I looked at Magpie and decided it was a bit heavier than what I wanted. I opted instead to use this class: LastRSS.

 

It probably works in a similar manner to magpie. Here's some sample code that I used, to give you an idea.

 

$rss = new lastRSS();
if ($rs = $rss->Get('http://... put url of xml feed here'')) {
$dbh = mysql_connect($DBHOST, $DBUSER, $DBPWD) or die();
mysql_select_db($DBDB);
if ($rs['items_count'] > 0) {
 for ($i=$rs['items_count']-1; $i--; $i >= 0) {
 	$item = $rs['items'][$i];
 	foreach ($item as $key => $value)
   $item[$key] = addslashes($value);
 	//YYYY-MM-DD HH:MM:SS (MYSQL FORMAT)
 	$pubdate = date('Y-m-d h:i:s', strtotime($item['pubDate']));
 	if (!empty($item['guid'])) {
   $sql = "SELECT COUNT(*) AS countof FROM mg_news WHERE guid = '$item[guid]'";
 	} else {
   $sql = "SELECT COUNT(*) AS countof FROM mg_news WHERE url = '$item[link]'";
 	}
 	echo "$sql<br \>";
 	$rslt = mysql_query($sql, $dbh) or die(MYSQL_ERROR());
 	$row = mysql_fetch_assoc($rslt);
 	//Tue, 14 Sep 2004 22:21:39
 	if ($row['countof'] == 0) {  	
   $sql = 'INSERT INTO mg_news (mg_newssource_id, int_state, guid, date, subject, news, url) VALUES (';
   $sql .= "$nsid, $defstate, '$item[guid]', '$pubdate', '$item[title]', '$item[description]', '$item[link]')";
   $rslt = mysql_query($sql, $dbh);
   echo "$sql<br \>";
 	} else {
   echo 'Guid or Link exists, skipping<br \>';
 	} 
 }
}
} else {
echo 'Uh oh, didn\'t work';
}

 

As you should note from my example, the entire purpose of my use here was to get the information into a database table.
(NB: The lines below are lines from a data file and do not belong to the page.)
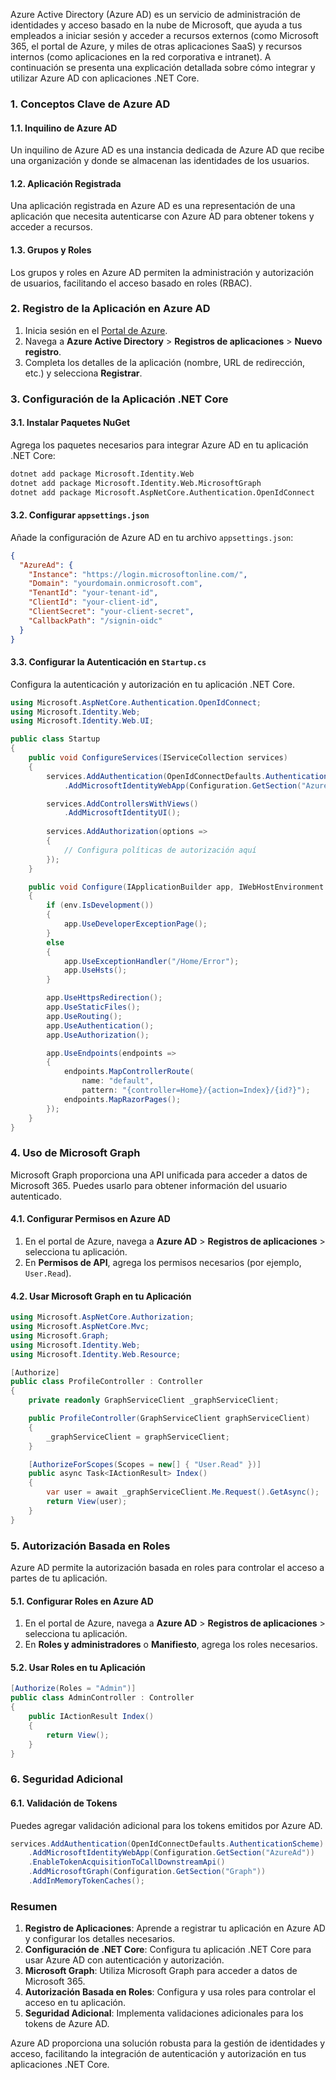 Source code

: Azure Active Directory (Azure AD) es un servicio de administración de identidades y acceso basado en la nube de Microsoft, que ayuda a tus empleados a iniciar sesión y acceder a recursos externos (como Microsoft 365, el portal de Azure, y miles de otras aplicaciones SaaS) y recursos internos (como aplicaciones en la red corporativa e intranet). A continuación se presenta una explicación detallada sobre cómo integrar y utilizar Azure AD con aplicaciones .NET Core.

### 1. Conceptos Clave de Azure AD

#### 1.1. **Inquilino de Azure AD**
Un inquilino de Azure AD es una instancia dedicada de Azure AD que recibe una organización y donde se almacenan las identidades de los usuarios.

#### 1.2. **Aplicación Registrada**
Una aplicación registrada en Azure AD es una representación de una aplicación que necesita autenticarse con Azure AD para obtener tokens y acceder a recursos.

#### 1.3. **Grupos y Roles**
Los grupos y roles en Azure AD permiten la administración y autorización de usuarios, facilitando el acceso basado en roles (RBAC).

### 2. Registro de la Aplicación en Azure AD

1. Inicia sesión en el [Portal de Azure](https://portal.azure.com/).
2. Navega a **Azure Active Directory** > **Registros de aplicaciones** > **Nuevo registro**.
3. Completa los detalles de la aplicación (nombre, URL de redirección, etc.) y selecciona **Registrar**.

### 3. Configuración de la Aplicación .NET Core

#### 3.1. Instalar Paquetes NuGet

Agrega los paquetes necesarios para integrar Azure AD en tu aplicación .NET Core:

```bash
dotnet add package Microsoft.Identity.Web
dotnet add package Microsoft.Identity.Web.MicrosoftGraph
dotnet add package Microsoft.AspNetCore.Authentication.OpenIdConnect
```

#### 3.2. Configurar `appsettings.json`

Añade la configuración de Azure AD en tu archivo `appsettings.json`:

```json
{
  "AzureAd": {
    "Instance": "https://login.microsoftonline.com/",
    "Domain": "yourdomain.onmicrosoft.com",
    "TenantId": "your-tenant-id",
    "ClientId": "your-client-id",
    "ClientSecret": "your-client-secret",
    "CallbackPath": "/signin-oidc"
  }
}
```

#### 3.3. Configurar la Autenticación en `Startup.cs`

Configura la autenticación y autorización en tu aplicación .NET Core.

```csharp
using Microsoft.AspNetCore.Authentication.OpenIdConnect;
using Microsoft.Identity.Web;
using Microsoft.Identity.Web.UI;

public class Startup
{
    public void ConfigureServices(IServiceCollection services)
    {
        services.AddAuthentication(OpenIdConnectDefaults.AuthenticationScheme)
            .AddMicrosoftIdentityWebApp(Configuration.GetSection("AzureAd"));

        services.AddControllersWithViews()
            .AddMicrosoftIdentityUI();
        
        services.AddAuthorization(options =>
        {
            // Configura políticas de autorización aquí
        });
    }

    public void Configure(IApplicationBuilder app, IWebHostEnvironment env)
    {
        if (env.IsDevelopment())
        {
            app.UseDeveloperExceptionPage();
        }
        else
        {
            app.UseExceptionHandler("/Home/Error");
            app.UseHsts();
        }

        app.UseHttpsRedirection();
        app.UseStaticFiles();
        app.UseRouting();
        app.UseAuthentication();
        app.UseAuthorization();

        app.UseEndpoints(endpoints =>
        {
            endpoints.MapControllerRoute(
                name: "default",
                pattern: "{controller=Home}/{action=Index}/{id?}");
            endpoints.MapRazorPages();
        });
    }
}
```

### 4. Uso de Microsoft Graph

Microsoft Graph proporciona una API unificada para acceder a datos de Microsoft 365. Puedes usarlo para obtener información del usuario autenticado.

#### 4.1. Configurar Permisos en Azure AD

1. En el portal de Azure, navega a **Azure AD** > **Registros de aplicaciones** > selecciona tu aplicación.
2. En **Permisos de API**, agrega los permisos necesarios (por ejemplo, `User.Read`).

#### 4.2. Usar Microsoft Graph en tu Aplicación

```csharp
using Microsoft.AspNetCore.Authorization;
using Microsoft.AspNetCore.Mvc;
using Microsoft.Graph;
using Microsoft.Identity.Web;
using Microsoft.Identity.Web.Resource;

[Authorize]
public class ProfileController : Controller
{
    private readonly GraphServiceClient _graphServiceClient;

    public ProfileController(GraphServiceClient graphServiceClient)
    {
        _graphServiceClient = graphServiceClient;
    }

    [AuthorizeForScopes(Scopes = new[] { "User.Read" })]
    public async Task<IActionResult> Index()
    {
        var user = await _graphServiceClient.Me.Request().GetAsync();
        return View(user);
    }
}
```

### 5. Autorización Basada en Roles

Azure AD permite la autorización basada en roles para controlar el acceso a partes de tu aplicación.

#### 5.1. Configurar Roles en Azure AD

1. En el portal de Azure, navega a **Azure AD** > **Registros de aplicaciones** > selecciona tu aplicación.
2. En **Roles y administradores** o **Manifiesto**, agrega los roles necesarios.

#### 5.2. Usar Roles en tu Aplicación

```csharp
[Authorize(Roles = "Admin")]
public class AdminController : Controller
{
    public IActionResult Index()
    {
        return View();
    }
}
```

### 6. Seguridad Adicional

#### 6.1. Validación de Tokens

Puedes agregar validación adicional para los tokens emitidos por Azure AD.

```csharp
services.AddAuthentication(OpenIdConnectDefaults.AuthenticationScheme)
    .AddMicrosoftIdentityWebApp(Configuration.GetSection("AzureAd"))
    .EnableTokenAcquisitionToCallDownstreamApi()
    .AddMicrosoftGraph(Configuration.GetSection("Graph"))
    .AddInMemoryTokenCaches();
```

### Resumen

1. **Registro de Aplicaciones**: Aprende a registrar tu aplicación en Azure AD y configurar los detalles necesarios.
2. **Configuración de .NET Core**: Configura tu aplicación .NET Core para usar Azure AD con autenticación y autorización.
3. **Microsoft Graph**: Utiliza Microsoft Graph para acceder a datos de Microsoft 365.
4. **Autorización Basada en Roles**: Configura y usa roles para controlar el acceso en tu aplicación.
5. **Seguridad Adicional**: Implementa validaciones adicionales para los tokens de Azure AD.

Azure AD proporciona una solución robusta para la gestión de identidades y acceso, facilitando la integración de autenticación y autorización en tus aplicaciones .NET Core. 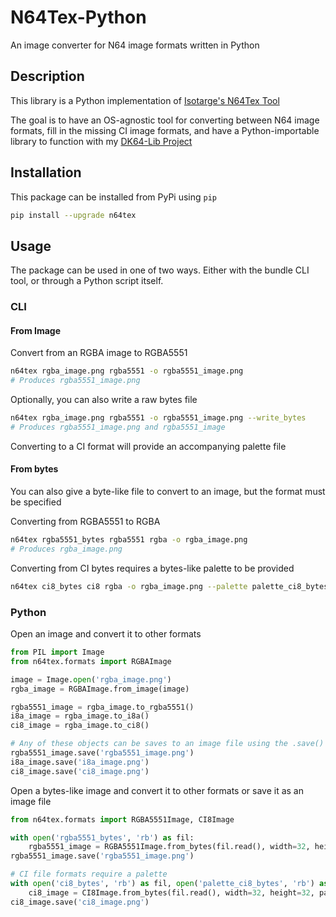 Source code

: # N64Tex-Python

An image converter for N64 image formats written in Python

## Description

This library is a Python implementation of 
[Isotarge's N64Tex Tool](https://github.com/Isotarge/n64tex)

The goal is to have an OS-agnostic tool for converting between N64 image formats, fill in the
missing CI image formats, and have a Python-importable library to function with my
[DK64-Lib Project](https://github.com/ThomasJRyan/dk64_lib)

## Installation

This package can be installed from PyPi using `pip`
```bash
pip install --upgrade n64tex
```

## Usage

The package can be used in one of two ways. Either with the bundle CLI tool, or through
a Python script itself.

### CLI

#### From Image

Convert from an RGBA image to RGBA5551
```bash
n64tex rgba_image.png rgba5551 -o rgba5551_image.png
# Produces rgba5551_image.png
```

Optionally, you can also write a raw bytes file
```bash
n64tex rgba_image.png rgba5551 -o rgba5551_image.png --write_bytes
# Produces rgba5551_image.png and rgba5551_image
```

Converting to a CI format will provide an accompanying palette file

#### From bytes

You can also give a byte-like file to convert to an image, but the format must be specified

Converting from RGBA5551 to RGBA
```bash
n64tex rgba5551_bytes rgba5551 rgba -o rgba_image.png
# Produces rgba_image.png
```

Converting from CI bytes requires a bytes-like palette to be provided
```bash
n64tex ci8_bytes ci8 rgba -o rgba_image.png --palette palette_ci8_bytes
```

### Python

Open an image and convert it to other formats
```python
from PIL import Image
from n64tex.formats import RGBAImage

image = Image.open('rgba_image.png')
rgba_image = RGBAImage.from_image(image)

rgba5551_image = rgba_image.to_rgba5551()
i8a_image = rgba_image.to_i8a()
ci8_image = rgba_image.to_ci8()

# Any of these objects can be saves to an image file using the .save() method
rgba5551_image.save('rgba5551_image.png')
i8a_image.save('i8a_image.png')
ci8_image.save('ci8_image.png')
```

Open a bytes-like image and convert it to other formats or save it as an image file
```python
from n64tex.formats import RGBA5551Image, CI8Image

with open('rgba5551_bytes', 'rb') as fil:
    rgba5551_image = RGBA5551Image.from_bytes(fil.read(), width=32, height=32)
rgba5551_image.save('rgba5551_image.png')

# CI file formats require a palette
with open('ci8_bytes', 'rb') as fil, open('palette_ci8_bytes', 'rb') as palette_fil:
    ci8_image = CI8Image.from_bytes(fil.read(), width=32, height=32, palette_bytes=palette_fil.read())
ci8_image.save('ci8_image.png')
```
There are a lot of alternative methods to doing that, which includes the caching to file method.

 

I don't worry about that because I control when this script goes out to the the site and pulls information via cron. They have simpler examples in their documentation.

 

The problem with your writing your cache file is probably a permissions issue. Remember that the webserver process is the one that is writing the file to disk, so you need to make sure that the permissions on the cache directory are such that the webserver user has read/write to that directory.

 

Link to comment
Share on other sites

I looked at Magpie and decided it was a bit heavier than what I wanted.  I opted instead to use this class:  LastRSS.

 

It probably works in a similar manner to magpie.  Here's some sample code that I used, to give you an idea.

 

$rss = new lastRSS();
if ($rs = $rss->Get('http://... put url of xml feed here'')) {
$dbh = mysql_connect($DBHOST, $DBUSER, $DBPWD) or die();
mysql_select_db($DBDB);
if ($rs['items_count'] > 0) {
 for ($i=$rs['items_count']-1; $i--; $i >= 0) {
 	$item = $rs['items'][$i];
 	foreach ($item as $key => $value)
   $item[$key] = addslashes($value);
 	//YYYY-MM-DD HH:MM:SS (MYSQL FORMAT)
 	$pubdate = date('Y-m-d h:i:s', strtotime($item['pubDate']));
 	if (!empty($item['guid'])) {
   $sql = "SELECT COUNT(*) AS countof FROM mg_news WHERE guid = '$item[guid]'";
 	} else {
   $sql = "SELECT COUNT(*) AS countof FROM mg_news WHERE url = '$item[link]'";
 	}
 	echo "$sql<br \>";
 	$rslt = mysql_query($sql, $dbh) or die(MYSQL_ERROR());
 	$row = mysql_fetch_assoc($rslt);
 	//Tue, 14 Sep 2004 22:21:39
 	if ($row['countof'] == 0) {  	
   $sql = 'INSERT INTO mg_news (mg_newssource_id, int_state, guid, date, subject, news, url) VALUES (';
   $sql .= "$nsid, $defstate, '$item[guid]', '$pubdate', '$item[title]', '$item[description]', '$item[link]')";
   $rslt = mysql_query($sql, $dbh);
   echo "$sql<br \>";
 	} else {
   echo 'Guid or Link exists, skipping<br \>';
 	} 
 }
}
} else {
echo 'Uh oh, didn\'t work';
}

 

As you should note from my example, the entire purpose of my use here was to get the information into a database table.  There are a lot of alternative methods to doing that, which includes the caching to file method.

 

I don't worry about that because I control when this script goes out to the the site and pulls information via cron.  They have simpler examples in their documentation.

 

The problem with your writing your cache file is probably a permissions issue.  Remember that the webserver process is the one that is writing the file to disk, so you need to make sure that the permissions on the cache directory are such that the webserver user has read/write to that directory.

183872[/snapback]

 

Thanks, I fixed the permissions issue, but still I want to have a script that gives glipse at the content of the feed, not just the link. I have much smaller script than magpe that does the same thing.

 

Link to comment
Share on other sites

A couple other things so you don't get confused by my code.

 

- I don't want to insert duplicate new stories in my news table, so I avoid that using either th guid or the link. When I wrote this the assumption was that I would have multiple news sources so I wasn't sure if they would all support a guid (many don't) which is the equivalent of a unique url.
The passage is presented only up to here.